MATERIAL SHOWN Start Marker

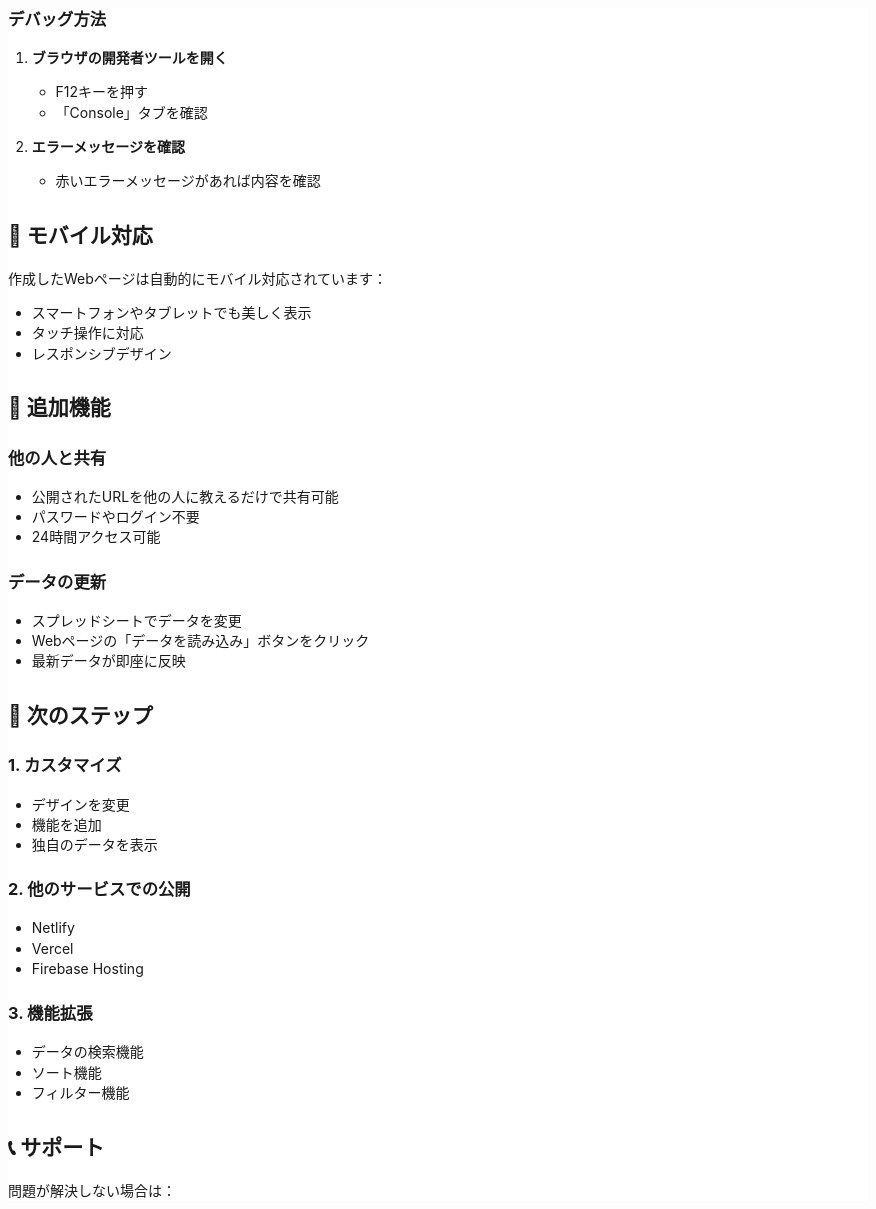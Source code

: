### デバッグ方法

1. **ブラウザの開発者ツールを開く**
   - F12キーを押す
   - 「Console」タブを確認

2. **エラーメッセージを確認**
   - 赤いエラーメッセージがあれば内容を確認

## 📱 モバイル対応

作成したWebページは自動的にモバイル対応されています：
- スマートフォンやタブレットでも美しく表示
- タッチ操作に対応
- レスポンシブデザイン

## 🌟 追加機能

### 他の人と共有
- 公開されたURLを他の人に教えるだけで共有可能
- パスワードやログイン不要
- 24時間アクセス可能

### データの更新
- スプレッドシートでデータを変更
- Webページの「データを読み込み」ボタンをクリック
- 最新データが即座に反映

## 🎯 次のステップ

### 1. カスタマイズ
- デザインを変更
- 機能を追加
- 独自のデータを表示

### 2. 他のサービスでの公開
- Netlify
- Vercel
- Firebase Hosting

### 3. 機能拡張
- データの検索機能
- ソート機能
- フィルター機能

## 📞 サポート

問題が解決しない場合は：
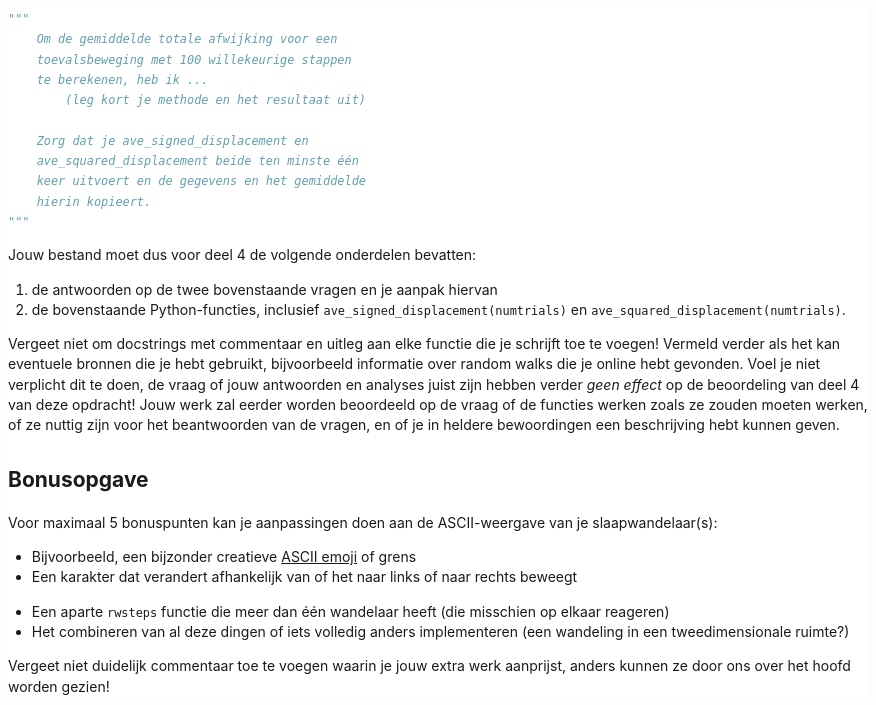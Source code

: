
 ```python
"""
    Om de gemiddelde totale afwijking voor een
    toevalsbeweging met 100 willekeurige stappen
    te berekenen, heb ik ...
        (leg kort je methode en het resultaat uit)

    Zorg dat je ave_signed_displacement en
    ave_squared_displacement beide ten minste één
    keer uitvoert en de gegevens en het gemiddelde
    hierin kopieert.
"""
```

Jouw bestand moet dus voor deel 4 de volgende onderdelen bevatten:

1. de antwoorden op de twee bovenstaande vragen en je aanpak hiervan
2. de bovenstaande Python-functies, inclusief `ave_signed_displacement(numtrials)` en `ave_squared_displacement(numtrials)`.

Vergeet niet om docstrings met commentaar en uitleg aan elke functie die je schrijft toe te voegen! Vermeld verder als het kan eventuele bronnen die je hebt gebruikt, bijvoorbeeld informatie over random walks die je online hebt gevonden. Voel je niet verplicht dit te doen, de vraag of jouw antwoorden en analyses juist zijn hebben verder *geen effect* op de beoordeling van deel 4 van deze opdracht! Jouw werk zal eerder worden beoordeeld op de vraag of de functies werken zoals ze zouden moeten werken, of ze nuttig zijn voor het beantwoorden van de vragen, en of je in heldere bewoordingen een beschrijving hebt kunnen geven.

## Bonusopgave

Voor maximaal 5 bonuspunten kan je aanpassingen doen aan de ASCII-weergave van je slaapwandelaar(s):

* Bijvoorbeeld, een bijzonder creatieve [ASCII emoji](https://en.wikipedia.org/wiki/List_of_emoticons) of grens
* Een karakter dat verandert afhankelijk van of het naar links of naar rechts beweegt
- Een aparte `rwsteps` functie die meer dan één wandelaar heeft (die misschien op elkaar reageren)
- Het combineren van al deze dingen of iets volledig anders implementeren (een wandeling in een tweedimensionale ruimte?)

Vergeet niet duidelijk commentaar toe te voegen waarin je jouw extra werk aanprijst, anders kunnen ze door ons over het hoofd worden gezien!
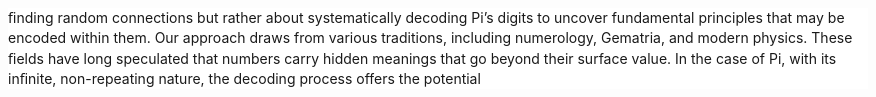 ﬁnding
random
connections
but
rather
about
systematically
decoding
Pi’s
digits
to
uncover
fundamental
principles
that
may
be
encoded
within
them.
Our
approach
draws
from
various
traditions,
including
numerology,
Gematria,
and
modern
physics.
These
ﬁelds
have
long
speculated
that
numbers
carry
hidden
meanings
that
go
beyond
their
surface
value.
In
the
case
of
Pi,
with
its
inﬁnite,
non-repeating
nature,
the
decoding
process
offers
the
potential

MATERIAL SHOWN End Marker

| WHAT TO PRODUCE |
Extract exactly the lines from the one containing "Vergeet niet duidelijk" through the last line of the records above, both included, and leave out the pictures.

| SOLVED PROBLEM |
Vergeet niet duidelijk commentaar toe te voegen waarin je jouw extra werk aanprijst, anders kunnen ze door ons over het hoofd worden gezien!
 ﬁnding
random
connections
but
rather
about
systematically
decoding
Pi’s
digits
to
uncover
fundamental
principles
that
may
be
encoded
within
them.
Our
approach
draws
from
various
traditions,
including
numerology,
Gematria,
and
modern
physics.
These
ﬁelds
have
long
speculated
that
numbers
carry
hidden
meanings
that
go
beyond
their
surface
value.
In
the
case
of
Pi,
with
its
inﬁnite,
non-repeating
nature,
the
decoding
process
offers
the
potential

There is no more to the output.